_DATASET RECORDS_
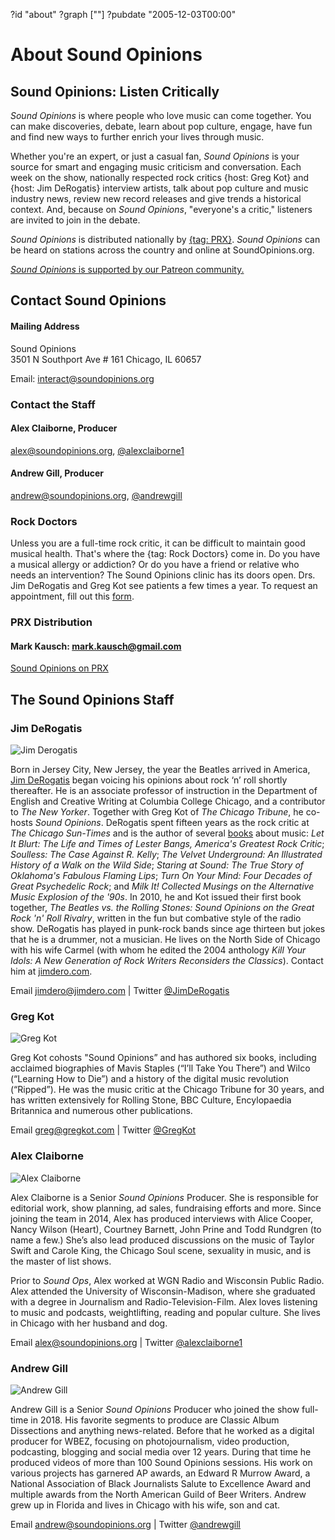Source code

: ?id "about"
?graph [""]
?pubdate "2005-12-03T00:00"
# About Sound Opinions

## Sound Opinions: Listen Critically

*Sound Opinions* is where people who love music can come together.
You can make discoveries, debate, learn about pop culture, engage, have fun and find new ways to further enrich your lives through music.

Whether you're an expert, or just a casual fan, *Sound Opinions* is your source for smart and engaging music criticism and conversation. Each week on the show, nationally respected rock critics {host: Greg Kot} and {host: Jim DeRogatis} interview artists, talk about pop culture and music industry news, review new record releases and give trends a historical context. And, because on *Sound Opinions*, "everyone's a critic," listeners are invited to join in the debate.  

*Sound Opinions* is distributed nationally by [{tag: PRX}](http://www.prx.org/soundopinions/). *Sound Opinions* can be heard on stations across the country and online at SoundOpinions.org.

[*Sound Opinions* is supported by our Patreon community.](https://www.patreon.com/soundopinions)


## Contact Sound Opinions


#### Mailing Address
Sound Opinions  
3501 N Southport Ave # 161 
Chicago, IL 60657

Email: [interact@soundopinions.org](mailto:interact@soundopinions.org)


### Contact the Staff

#### Alex Claiborne, Producer     
[alex@soundopinions.org](mailto:alex@soundopinions.org), [@alexclaiborne1](https://twitter.com/alexclaiborne1)

#### Andrew Gill, Producer
[andrew@soundopinions.org](andrew@soundopinions.org), [@andrewgill](https://twitter.com/andrewgill)


### Rock Doctors
Unless you are a full-time rock critic, it can be difficult to maintain good musical health. That's where the {tag: Rock Doctors} come in. Do you have a musical allergy or addiction? Or do you have a friend or relative who needs an intervention?
The Sound Opinions clinic has its doors open. Drs. Jim DeRogatis and Greg Kot see patients a few times a year. To request an appointment, fill out this [form](/rock-doctors/).


### PRX Distribution

#### Mark Kausch: [mark.kausch@gmail.com](mark.kausch@gmail.com)

 
[Sound Opinions on PRX](https://exchange.prx.org/group_accounts/101127-so)



## The Sound Opinions Staff

### Jim DeRogatis

![Jim Derogatis](https://static.soundopinions.org/images/2016/jderogatis.jpg)

Born in Jersey City, New Jersey, the year the Beatles arrived in America, [Jim DeRogatis](http://jimdero.com/) began voicing his opinions about rock ‘n’ roll shortly thereafter. He is an associate professor of instruction in the Department of English and Creative Writing at Columbia College Chicago, and a contributor to *The New Yorker*. Together with Greg Kot of *The Chicago Tribune*, he co-hosts *Sound Opinions*. DeRogatis spent fifteen years as the rock critic at *The Chicago Sun-Times* and is the author of several [books](http://www.jimdero.com/BooksProjectsOpen.html) about music: *Let It Blurt: The Life and Times of Lester Bangs, America's Greatest Rock Critic*; *Soulless: The Case Against R. Kelly*; *The Velvet Underground: An Illustrated History of a Walk on the Wild Side*; *Staring at Sound: The True Story of Oklahoma's Fabulous Flaming Lips*; *Turn On Your Mind: Four Decades of Great Psychedelic Rock*; and *Milk It! Collected Musings on the Alternative Music Explosion of the '90s*. In 2010, he and Kot issued their first book together, *The Beatles vs. the Rolling Stones: Sound Opinions on the Great Rock 'n' Roll Rivalry*, written in the fun but combative style of the radio show. DeRogatis has played in punk-rock bands since age thirteen but jokes that he is a drummer, not a musician. He lives on the North Side of Chicago with his wife Carmel (with whom he edited the 2004 anthology *Kill Your Idols: A New Generation of Rock Writers Reconsiders the Classics*). Contact him at [jimdero.com](jimdero.com).

Email [jimdero@jimdero.com](jimdero@jimdero.com) | Twitter [@JimDeRogatis](https://twitter.com/jimderogatis)

### Greg Kot
![Greg Kot](https://static.soundopinions.org/images/2016/gkot.jpg)

Greg Kot cohosts "Sound Opinions” and has authored six books, including acclaimed biographies of Mavis Staples (“I’ll Take You There”) and Wilco (“Learning How to Die”) and a history of the digital music revolution (“Ripped”). He was the music critic at the Chicago Tribune for 30 years, and has written extensively for Rolling Stone, BBC Culture, Encylopaedia Britannica and numerous other publications.

Email [greg@gregkot.com](greg@gregkot.com) | Twitter [@GregKot](https://twitter.com/gregkot)

### Alex Claiborne
![Alex Claiborne](https://static.soundopinions.org/images/2019/Alex_headshot.jpg)

Alex Claiborne is a Senior *Sound Opinions* Producer. She is responsible for editorial work, show planning, ad sales, fundraising efforts and more. Since joining the team in 2014, Alex has produced interviews with Alice Cooper, Nancy Wilson (Heart), Courtney Barnett, John Prine and Todd Rundgren (to name a few.) She’s also lead produced discussions on the music of Taylor Swift and Carole King, the Chicago Soul scene, sexuality in music, and is the master of list shows. 

Prior to *Sound Ops*, Alex worked at WGN Radio and Wisconsin Public Radio. Alex attended the University of Wisconsin-Madison, where she graduated with a degree in Journalism and Radio-Television-Film. Alex loves listening to music and podcasts, weightlifting, reading and popular culture. She lives in Chicago with her husband and dog.

Email [alex@soundopinions.org](mailto:alex@soundopinions.org) | Twitter [@alexclaiborne1](https://twitter.com/alexclaiborne1)

### Andrew Gill
![Andrew Gill](https://static.soundopinions.org/images/2021/4b63c6.jpg)

Andrew Gill is a Senior *Sound Opinions* Producer who joined the show full-time in 2018. His favorite segments to produce are Classic Album Dissections and anything news-related. Before that he worked as a digital producer for WBEZ, focusing on photojournalism, video production, podcasting, blogging and social media over 12 years. During that time he produced videos of more than 100 Sound Opinions sessions. His work on various projects has garnered AP awards, an Edward R Murrow Award, a National Association of Black Journalists Salute to Excellence Award and multiple awards from the North American Guild of Beer Writers.
Andrew grew up in Florida and lives in Chicago with his wife, son and cat.

Email [andrew@soundopinions.org](andrew@soundopinions.org) | Twitter [@andrewgill](https://twitter.com/andrewgill)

_PROBLEM DETAILS_
The copy you produce must match the entries above exactly, except that it has no pictures.

_ANSWER TO THIS TASK_
Source code

: ?id "about"
?graph [""]
?pubdate "2005-12-03T00:00"
# About Sound Opinions

## Sound Opinions: Listen Critically

*Sound Opinions* is where people who love music can come together.
You can make discoveries, debate, learn about pop culture, engage, have fun and find new ways to further enrich your lives through music.

Whether you're an expert, or just a casual fan, *Sound Opinions* is your source for smart and engaging music criticism and conversation. Each week on the show, nationally respected rock critics {host: Greg Kot} and {host: Jim DeRogatis} interview artists, talk about pop culture and music industry news, review new record releases and give trends a historical context. And, because on *Sound Opinions*, "everyone's a critic," listeners are invited to join in the debate.  

*Sound Opinions* is distributed nationally by [{tag: PRX}](http://www.prx.org/soundopinions/). *Sound Opinions* can be heard on stations across the country and online at SoundOpinions.org.

[*Sound Opinions* is supported by our Patreon community.](https://www.patreon.com/soundopinions)


## Contact Sound Opinions


#### Mailing Address
Sound Opinions  
3501 N Southport Ave # 161 
Chicago, IL 60657

Email: [interact@soundopinions.org](mailto:interact@soundopinions.org)


### Contact the Staff

#### Alex Claiborne, Producer     
[alex@soundopinions.org](mailto:alex@soundopinions.org), [@alexclaiborne1](https://twitter.com/alexclaiborne1)

#### Andrew Gill, Producer
[andrew@soundopinions.org](andrew@soundopinions.org), [@andrewgill](https://twitter.com/andrewgill)


### Rock Doctors
Unless you are a full-time rock critic, it can be difficult to maintain good musical health. That's where the {tag: Rock Doctors} come in. Do you have a musical allergy or addiction? Or do you have a friend or relative who needs an intervention?
The Sound Opinions clinic has its doors open. Drs. Jim DeRogatis and Greg Kot see patients a few times a year. To request an appointment, fill out this [form](/rock-doctors/).


### PRX Distribution

#### Mark Kausch: [mark.kausch@gmail.com](mark.kausch@gmail.com)

 
[Sound Opinions on PRX](https://exchange.prx.org/group_accounts/101127-so)



## The Sound Opinions Staff

### Jim DeRogatis

![Jim Derogatis](https://static.soundopinions.org/images/2016/jderogatis.jpg)

Born in Jersey City, New Jersey, the year the Beatles arrived in America, [Jim DeRogatis](http://jimdero.com/) began voicing his opinions about rock ‘n’ roll shortly thereafter. He is an associate professor of instruction in the Department of English and Creative Writing at Columbia College Chicago, and a contributor to *The New Yorker*. Together with Greg Kot of *The Chicago Tribune*, he co-hosts *Sound Opinions*. DeRogatis spent fifteen years as the rock critic at *The Chicago Sun-Times* and is the author of several [books](http://www.jimdero.com/BooksProjectsOpen.html) about music: *Let It Blurt: The Life and Times of Lester Bangs, America's Greatest Rock Critic*; *Soulless: The Case Against R. Kelly*; *The Velvet Underground: An Illustrated History of a Walk on the Wild Side*; *Staring at Sound: The True Story of Oklahoma's Fabulous Flaming Lips*; *Turn On Your Mind: Four Decades of Great Psychedelic Rock*; and *Milk It! Collected Musings on the Alternative Music Explosion of the '90s*. In 2010, he and Kot issued their first book together, *The Beatles vs. the Rolling Stones: Sound Opinions on the Great Rock 'n' Roll Rivalry*, written in the fun but combative style of the radio show. DeRogatis has played in punk-rock bands since age thirteen but jokes that he is a drummer, not a musician. He lives on the North Side of Chicago with his wife Carmel (with whom he edited the 2004 anthology *Kill Your Idols: A New Generation of Rock Writers Reconsiders the Classics*). Contact him at [jimdero.com](jimdero.com).

Email [jimdero@jimdero.com](jimdero@jimdero.com) | Twitter [@JimDeRogatis](https://twitter.com/jimderogatis)

### Greg Kot
![Greg Kot](https://static.soundopinions.org/images/2016/gkot.jpg)

Greg Kot cohosts "Sound Opinions” and has authored six books, including acclaimed biographies of Mavis Staples (“I’ll Take You There”) and Wilco (“Learning How to Die”) and a history of the digital music revolution (“Ripped”). He was the music critic at the Chicago Tribune for 30 years, and has written extensively for Rolling Stone, BBC Culture, Encylopaedia Britannica and numerous other publications.

Email [greg@gregkot.com](greg@gregkot.com) | Twitter [@GregKot](https://twitter.com/gregkot)

### Alex Claiborne
![Alex Claiborne](https://static.soundopinions.org/images/2019/Alex_headshot.jpg)

Alex Claiborne is a Senior *Sound Opinions* Producer. She is responsible for editorial work, show planning, ad sales, fundraising efforts and more. Since joining the team in 2014, Alex has produced interviews with Alice Cooper, Nancy Wilson (Heart), Courtney Barnett, John Prine and Todd Rundgren (to name a few.) She’s also lead produced discussions on the music of Taylor Swift and Carole King, the Chicago Soul scene, sexuality in music, and is the master of list shows. 

Prior to *Sound Ops*, Alex worked at WGN Radio and Wisconsin Public Radio. Alex attended the University of Wisconsin-Madison, where she graduated with a degree in Journalism and Radio-Television-Film. Alex loves listening to music and podcasts, weightlifting, reading and popular culture. She lives in Chicago with her husband and dog.

Email [alex@soundopinions.org](mailto:alex@soundopinions.org) | Twitter [@alexclaiborne1](https://twitter.com/alexclaiborne1)

### Andrew Gill
![Andrew Gill](https://static.soundopinions.org/images/2021/4b63c6.jpg)

Andrew Gill is a Senior *Sound Opinions* Producer who joined the show full-time in 2018. His favorite segments to produce are Classic Album Dissections and anything news-related. Before that he worked as a digital producer for WBEZ, focusing on photojournalism, video production, podcasting, blogging and social media over 12 years. During that time he produced videos of more than 100 Sound Opinions sessions. His work on various projects has garnered AP awards, an Edward R Murrow Award, a National Association of Black Journalists Salute to Excellence Award and multiple awards from the North American Guild of Beer Writers.
Andrew grew up in Florida and lives in Chicago with his wife, son and cat.

Email [andrew@soundopinions.org](andrew@soundopinions.org) | Twitter [@andrewgill](https://twitter.com/andrewgill)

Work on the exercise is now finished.